Detroit Lakes High School students are taking a shot at a new sport.
“Pull!” they yell loudly just seconds before taking aim at the painted clay pigeon that’s hurled into the air.
“I’ve hunted all my life,” said 15-year old Colton Davis, “and so I thought it’d be fun to try this.”
Davis is among 17 students from Detroit Lakes who make up the district’s new team of sharp shooters — or so they strive to be.
“When you miss, it’s operator error … you can’t blame it on the gun,” laughed 18-year old Brandon Johnson as he prepared to go a round out at the range owned and operated by the Becker County Sportsman’s Club.
Three of the club members are volunteer coaches who assembled the first-ever Detroit Lakes team to compete in the Minnesota State High School Clay Target League.
It’s an organization that started only six years ago with a mere three teams.

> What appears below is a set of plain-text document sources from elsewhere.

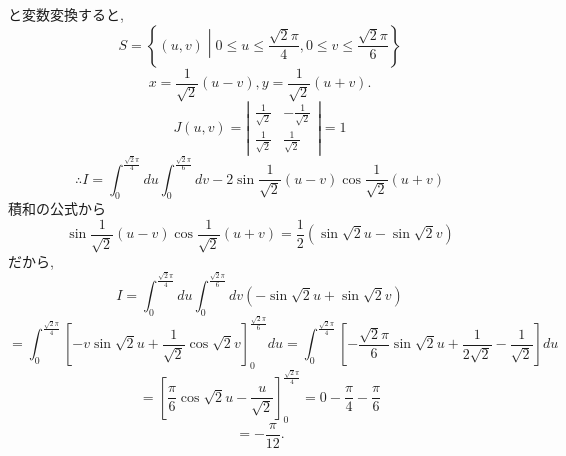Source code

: \documentclass[a4paper,10pt,report]{amsart}
\theoremstyle{plain}
\theoremstyle{definition}
\theoremstyle{remark}
\begin{document}
\begin{enumerate}
        と変数変換すると, 
        \begin{equation*}
            S=\left\{(u,v)\middle| 0\leq u\leq\frac{\sqrt{2}\pi}{4},0\leq v\leq \frac{\sqrt{2}\pi}{6}\right\}
        \end{equation*}
        \begin{equation*}
            x=\frac{1}{\sqrt{2}}(u-v),y=\frac{1}{\sqrt{2}}(u+v).
        \end{equation*}
        \begin{equation*}
            J(u,v)=\left|\begin{array}{cc}
                \frac{1}{\sqrt{2}} & -\frac{1}{\sqrt{2}}\\
                \frac{1}{\sqrt{2}} & \frac{1}{\sqrt{2}}
            \end{array}\right|=1
        \end{equation*}
        \begin{equation*}
            \therefore I=\int_{0}^{\frac{\sqrt{2}\pi}{4}}du\int_{0}^{\frac{\sqrt{2}\pi}{6}}dv-2\sin{\frac{1}{\sqrt{2}}(u-v)}\cos{\frac{1}{\sqrt{2}}(u+v)}
        \end{equation*}
        積和の公式から
        \begin{equation*}
            \sin{\frac{1}{\sqrt{2}}(u-v)}\cos{\frac{1}{\sqrt{2}}(u+v)}=\frac{1}{2}(\sin{\sqrt{2}u}-\sin{\sqrt{2}v})
        \end{equation*}
        だから,
        \begin{equation*}
            I=\int_{0}^{\frac{\sqrt{2}\pi}{4}}du\int_{0}^{\frac{\sqrt{2}\pi}{6}}dv(-\sin{\sqrt{2}u}+\sin{\sqrt{2}v})
        \end{equation*}
        \begin{equation*}
            =\int_{0}^{\frac{\sqrt{2}\pi}{4}}{\left[-v\sin{\sqrt{2}u}+\frac{1}{\sqrt{2}}\cos{\sqrt{2}v}\right]}_{0}^{\frac{\sqrt{2}\pi}{6}}du=\int_{0}^{\frac{\sqrt{2}\pi}{4}}{\left[-\frac{\sqrt{2}\pi}{6}\sin{\sqrt{2}u}+\frac{1}{2\sqrt{2}}-\frac{1}{\sqrt{2}}\right]}du
        \end{equation*}
        \begin{equation*}
            =\left[\frac{\pi}{6}\cos{\sqrt{2}u}-\frac{u}{\sqrt{2}}\right]_{0}^{\frac{\sqrt{2}\pi}{4}}=0-\frac{\pi}{4}-\frac{\pi}{6}
        \end{equation*}
        \begin{equation*}
            =-\frac{\pi}{12}.
        \end{equation*}
    \end{enumerate}
\end{document}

The next year it had six, the year after that it went to 13 teams, then 29, then 58 and this year there are 114 teams of 3,400 Minnesota students who have this new sport in their sights.
“You’ll have your bad rounds where it seems like you can’t shoot anything, but then you’ll have those where you hit a lot of them,” said 17-year old Micah Calderon, who has also grown up hunting, particularly ducks.
Calderon, like the others on the team, has his gun safety certification – a requirement to be on the team.
“The biggest thing we teach them is safety,” said Shawn King, one of the volunteer coaches for the Detroit Lakes team, “and then we also want them to improve and feel better about their scores, so we work on shooting stance, keeping their heads down and hitting the birds.”
The Detroit Lakes students now join school districts like Fergus Falls, Wadena and Staples-Motley in the league.
They began their season last week with evening practice.
Students bring their own ear and eye protection and guns, typically 12-gauge shotguns. “But they cannot bring them to school,” stressed Nodsle. “They have to leave school and go home and get them before coming to practice or have their parents bring them, but they cannot be on school grounds with them.”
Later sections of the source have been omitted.